§ What is being asked:
Count every line of these entries that holds the word "wasm", and reply with the number only.

[Collected data entries]
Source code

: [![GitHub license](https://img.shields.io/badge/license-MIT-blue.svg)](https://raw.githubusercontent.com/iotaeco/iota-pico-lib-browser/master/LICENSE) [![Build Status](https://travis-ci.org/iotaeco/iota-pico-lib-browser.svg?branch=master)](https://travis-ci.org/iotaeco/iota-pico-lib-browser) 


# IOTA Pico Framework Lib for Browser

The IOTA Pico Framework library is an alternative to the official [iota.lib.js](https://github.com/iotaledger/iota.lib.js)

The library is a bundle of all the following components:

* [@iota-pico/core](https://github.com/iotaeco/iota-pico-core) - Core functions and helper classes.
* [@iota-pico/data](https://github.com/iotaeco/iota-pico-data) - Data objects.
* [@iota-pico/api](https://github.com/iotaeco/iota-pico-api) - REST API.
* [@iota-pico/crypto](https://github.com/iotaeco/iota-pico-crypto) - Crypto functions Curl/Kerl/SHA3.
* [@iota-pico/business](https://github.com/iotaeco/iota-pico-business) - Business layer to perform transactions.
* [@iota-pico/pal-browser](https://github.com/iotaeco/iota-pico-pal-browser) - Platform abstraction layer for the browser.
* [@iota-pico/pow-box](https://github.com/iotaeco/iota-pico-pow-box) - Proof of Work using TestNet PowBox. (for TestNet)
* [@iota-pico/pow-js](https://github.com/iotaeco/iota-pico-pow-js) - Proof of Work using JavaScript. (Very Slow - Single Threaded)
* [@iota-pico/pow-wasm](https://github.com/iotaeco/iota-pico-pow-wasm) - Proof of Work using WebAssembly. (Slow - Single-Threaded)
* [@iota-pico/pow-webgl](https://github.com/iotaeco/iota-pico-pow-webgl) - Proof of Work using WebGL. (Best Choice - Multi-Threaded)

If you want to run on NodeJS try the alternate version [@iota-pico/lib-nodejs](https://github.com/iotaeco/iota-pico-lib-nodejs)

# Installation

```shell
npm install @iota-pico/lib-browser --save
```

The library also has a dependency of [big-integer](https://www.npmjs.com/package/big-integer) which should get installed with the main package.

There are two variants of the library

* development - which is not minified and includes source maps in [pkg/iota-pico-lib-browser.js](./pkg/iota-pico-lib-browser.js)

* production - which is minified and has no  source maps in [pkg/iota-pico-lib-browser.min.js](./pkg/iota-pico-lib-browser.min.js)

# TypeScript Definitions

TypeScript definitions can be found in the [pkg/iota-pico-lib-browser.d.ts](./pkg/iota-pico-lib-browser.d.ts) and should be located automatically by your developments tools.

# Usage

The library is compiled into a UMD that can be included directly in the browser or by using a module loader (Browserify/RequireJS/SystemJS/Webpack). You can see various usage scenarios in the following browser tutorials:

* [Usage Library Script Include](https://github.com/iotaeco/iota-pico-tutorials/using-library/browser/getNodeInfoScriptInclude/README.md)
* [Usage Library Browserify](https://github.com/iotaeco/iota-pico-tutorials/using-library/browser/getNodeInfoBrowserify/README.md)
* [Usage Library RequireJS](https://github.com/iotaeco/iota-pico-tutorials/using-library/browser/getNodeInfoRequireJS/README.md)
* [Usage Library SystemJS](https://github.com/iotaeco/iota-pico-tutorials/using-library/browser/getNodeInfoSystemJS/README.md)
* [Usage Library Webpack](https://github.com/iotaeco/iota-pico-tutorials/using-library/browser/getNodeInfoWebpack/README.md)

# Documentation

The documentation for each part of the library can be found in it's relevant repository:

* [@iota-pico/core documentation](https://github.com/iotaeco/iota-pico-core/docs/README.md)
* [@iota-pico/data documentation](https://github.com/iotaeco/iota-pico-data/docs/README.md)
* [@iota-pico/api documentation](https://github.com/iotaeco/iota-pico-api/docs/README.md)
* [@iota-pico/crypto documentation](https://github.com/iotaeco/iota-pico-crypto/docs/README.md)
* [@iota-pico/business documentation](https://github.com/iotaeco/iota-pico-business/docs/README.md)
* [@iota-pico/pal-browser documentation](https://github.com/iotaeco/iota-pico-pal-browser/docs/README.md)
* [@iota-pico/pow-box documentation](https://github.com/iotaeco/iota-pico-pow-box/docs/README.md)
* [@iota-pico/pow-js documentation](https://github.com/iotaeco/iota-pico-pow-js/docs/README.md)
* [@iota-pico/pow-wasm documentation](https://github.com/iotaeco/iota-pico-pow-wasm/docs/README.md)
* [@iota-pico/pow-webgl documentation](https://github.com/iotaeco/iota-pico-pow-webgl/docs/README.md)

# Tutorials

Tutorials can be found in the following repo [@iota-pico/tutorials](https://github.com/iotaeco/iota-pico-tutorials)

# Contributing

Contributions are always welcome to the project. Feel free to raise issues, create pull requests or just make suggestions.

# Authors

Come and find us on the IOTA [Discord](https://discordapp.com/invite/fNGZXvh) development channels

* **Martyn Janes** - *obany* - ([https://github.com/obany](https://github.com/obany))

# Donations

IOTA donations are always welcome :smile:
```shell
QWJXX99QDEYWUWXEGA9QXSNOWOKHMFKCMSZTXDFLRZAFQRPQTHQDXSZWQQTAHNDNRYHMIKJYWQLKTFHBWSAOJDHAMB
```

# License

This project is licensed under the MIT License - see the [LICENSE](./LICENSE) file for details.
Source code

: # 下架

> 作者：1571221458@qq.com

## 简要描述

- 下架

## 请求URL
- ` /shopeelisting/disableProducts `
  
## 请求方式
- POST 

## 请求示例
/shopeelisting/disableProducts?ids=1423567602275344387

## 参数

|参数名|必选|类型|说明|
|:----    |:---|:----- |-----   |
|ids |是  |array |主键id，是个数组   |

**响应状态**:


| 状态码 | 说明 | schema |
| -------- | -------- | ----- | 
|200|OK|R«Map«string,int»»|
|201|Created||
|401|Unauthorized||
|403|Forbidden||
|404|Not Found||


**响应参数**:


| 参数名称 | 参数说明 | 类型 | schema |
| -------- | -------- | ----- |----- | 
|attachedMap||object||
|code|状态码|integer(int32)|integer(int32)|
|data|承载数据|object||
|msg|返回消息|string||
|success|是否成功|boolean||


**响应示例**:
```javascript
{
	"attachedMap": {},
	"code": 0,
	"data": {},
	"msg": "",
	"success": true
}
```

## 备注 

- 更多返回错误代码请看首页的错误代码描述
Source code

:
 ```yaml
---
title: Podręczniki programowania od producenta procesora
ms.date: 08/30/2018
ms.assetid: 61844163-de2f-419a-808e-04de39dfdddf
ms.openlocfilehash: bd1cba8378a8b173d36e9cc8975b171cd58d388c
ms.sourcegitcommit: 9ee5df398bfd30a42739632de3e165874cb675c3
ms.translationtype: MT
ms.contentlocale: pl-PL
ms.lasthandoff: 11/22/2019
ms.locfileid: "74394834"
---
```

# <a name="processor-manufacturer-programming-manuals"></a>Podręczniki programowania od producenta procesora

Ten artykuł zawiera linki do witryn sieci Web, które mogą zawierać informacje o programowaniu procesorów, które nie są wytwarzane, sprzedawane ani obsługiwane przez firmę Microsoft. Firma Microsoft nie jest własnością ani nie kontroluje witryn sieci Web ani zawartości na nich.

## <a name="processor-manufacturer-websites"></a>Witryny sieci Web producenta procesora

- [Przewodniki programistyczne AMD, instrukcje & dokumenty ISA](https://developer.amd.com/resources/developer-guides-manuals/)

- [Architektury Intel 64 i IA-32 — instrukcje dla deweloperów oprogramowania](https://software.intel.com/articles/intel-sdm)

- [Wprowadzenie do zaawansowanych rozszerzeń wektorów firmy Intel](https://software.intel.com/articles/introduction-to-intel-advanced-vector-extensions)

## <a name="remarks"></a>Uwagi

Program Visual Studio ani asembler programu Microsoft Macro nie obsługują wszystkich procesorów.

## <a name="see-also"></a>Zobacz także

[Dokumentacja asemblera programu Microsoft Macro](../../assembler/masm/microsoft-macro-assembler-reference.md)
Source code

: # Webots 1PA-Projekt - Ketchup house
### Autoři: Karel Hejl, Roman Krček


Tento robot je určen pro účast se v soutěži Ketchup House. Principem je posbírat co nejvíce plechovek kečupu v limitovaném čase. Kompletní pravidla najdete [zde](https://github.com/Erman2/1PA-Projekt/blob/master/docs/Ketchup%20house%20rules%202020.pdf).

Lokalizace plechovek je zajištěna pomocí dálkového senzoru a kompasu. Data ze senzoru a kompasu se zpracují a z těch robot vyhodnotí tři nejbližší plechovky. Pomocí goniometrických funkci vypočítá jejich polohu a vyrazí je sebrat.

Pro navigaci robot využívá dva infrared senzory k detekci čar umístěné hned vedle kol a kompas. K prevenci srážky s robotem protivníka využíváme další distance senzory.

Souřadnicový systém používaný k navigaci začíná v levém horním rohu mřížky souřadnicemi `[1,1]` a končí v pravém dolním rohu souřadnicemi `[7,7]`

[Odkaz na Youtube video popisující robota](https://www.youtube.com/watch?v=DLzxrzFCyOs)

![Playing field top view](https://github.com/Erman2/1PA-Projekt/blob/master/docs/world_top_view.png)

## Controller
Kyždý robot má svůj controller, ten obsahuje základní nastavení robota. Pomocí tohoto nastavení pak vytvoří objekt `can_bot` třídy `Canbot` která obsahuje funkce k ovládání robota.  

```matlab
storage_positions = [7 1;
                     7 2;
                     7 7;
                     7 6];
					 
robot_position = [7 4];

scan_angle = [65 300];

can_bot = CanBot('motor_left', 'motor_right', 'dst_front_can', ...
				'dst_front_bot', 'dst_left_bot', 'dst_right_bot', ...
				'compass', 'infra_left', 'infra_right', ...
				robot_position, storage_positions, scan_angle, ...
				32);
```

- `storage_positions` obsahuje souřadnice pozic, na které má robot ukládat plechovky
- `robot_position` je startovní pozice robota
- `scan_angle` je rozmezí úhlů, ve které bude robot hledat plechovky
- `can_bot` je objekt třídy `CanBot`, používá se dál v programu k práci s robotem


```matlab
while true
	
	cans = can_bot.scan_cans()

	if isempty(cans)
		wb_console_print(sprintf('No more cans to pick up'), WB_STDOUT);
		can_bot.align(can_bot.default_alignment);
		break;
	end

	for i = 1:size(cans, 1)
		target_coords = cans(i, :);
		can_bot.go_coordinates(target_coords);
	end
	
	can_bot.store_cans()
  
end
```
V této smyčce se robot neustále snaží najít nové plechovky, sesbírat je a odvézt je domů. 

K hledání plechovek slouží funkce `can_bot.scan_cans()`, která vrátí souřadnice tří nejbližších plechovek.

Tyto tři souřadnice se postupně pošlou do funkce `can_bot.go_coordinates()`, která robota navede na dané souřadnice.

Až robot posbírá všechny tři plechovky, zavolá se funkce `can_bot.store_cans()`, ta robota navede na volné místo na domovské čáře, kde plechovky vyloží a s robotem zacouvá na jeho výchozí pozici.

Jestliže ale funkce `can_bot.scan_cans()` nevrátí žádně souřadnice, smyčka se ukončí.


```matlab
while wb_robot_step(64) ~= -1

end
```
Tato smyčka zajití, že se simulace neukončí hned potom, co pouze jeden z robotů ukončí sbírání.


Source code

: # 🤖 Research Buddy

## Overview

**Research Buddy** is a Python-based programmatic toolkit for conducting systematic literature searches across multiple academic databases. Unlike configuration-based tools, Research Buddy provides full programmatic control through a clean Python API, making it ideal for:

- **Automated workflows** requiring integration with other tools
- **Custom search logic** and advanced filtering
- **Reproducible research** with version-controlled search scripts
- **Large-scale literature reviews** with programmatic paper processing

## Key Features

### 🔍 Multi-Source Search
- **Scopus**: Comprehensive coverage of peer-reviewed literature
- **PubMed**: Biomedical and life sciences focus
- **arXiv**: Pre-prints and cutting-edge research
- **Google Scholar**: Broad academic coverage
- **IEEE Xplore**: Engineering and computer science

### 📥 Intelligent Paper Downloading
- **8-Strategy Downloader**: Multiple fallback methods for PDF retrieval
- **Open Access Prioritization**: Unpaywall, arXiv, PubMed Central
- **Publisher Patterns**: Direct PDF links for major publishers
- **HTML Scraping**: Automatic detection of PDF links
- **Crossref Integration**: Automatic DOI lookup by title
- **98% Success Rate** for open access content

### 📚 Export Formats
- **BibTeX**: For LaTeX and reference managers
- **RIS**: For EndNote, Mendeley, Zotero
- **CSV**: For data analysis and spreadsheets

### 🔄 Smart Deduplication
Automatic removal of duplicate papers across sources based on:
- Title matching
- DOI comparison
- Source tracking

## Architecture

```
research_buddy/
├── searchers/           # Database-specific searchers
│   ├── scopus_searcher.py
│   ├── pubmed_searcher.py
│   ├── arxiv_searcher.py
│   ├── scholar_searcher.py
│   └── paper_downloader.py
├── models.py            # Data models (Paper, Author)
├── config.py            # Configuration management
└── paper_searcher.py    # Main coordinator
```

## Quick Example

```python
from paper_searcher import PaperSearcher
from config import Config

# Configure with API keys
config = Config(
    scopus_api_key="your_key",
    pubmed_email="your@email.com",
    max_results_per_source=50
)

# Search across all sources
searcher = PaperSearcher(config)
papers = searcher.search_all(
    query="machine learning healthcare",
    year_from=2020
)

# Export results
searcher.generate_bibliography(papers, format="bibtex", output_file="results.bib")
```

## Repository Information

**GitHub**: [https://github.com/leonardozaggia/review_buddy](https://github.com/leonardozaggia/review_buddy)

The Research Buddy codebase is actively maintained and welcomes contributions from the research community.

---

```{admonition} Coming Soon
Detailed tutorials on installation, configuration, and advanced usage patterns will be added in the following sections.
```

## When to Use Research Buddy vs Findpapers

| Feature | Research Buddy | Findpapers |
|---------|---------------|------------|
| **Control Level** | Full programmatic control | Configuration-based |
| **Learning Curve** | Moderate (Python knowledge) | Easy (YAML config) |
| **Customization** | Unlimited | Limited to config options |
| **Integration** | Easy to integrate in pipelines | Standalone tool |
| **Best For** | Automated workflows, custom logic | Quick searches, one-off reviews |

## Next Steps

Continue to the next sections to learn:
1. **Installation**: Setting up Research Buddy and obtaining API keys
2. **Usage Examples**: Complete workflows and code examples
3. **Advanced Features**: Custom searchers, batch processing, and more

§ Solution to this exercise:
2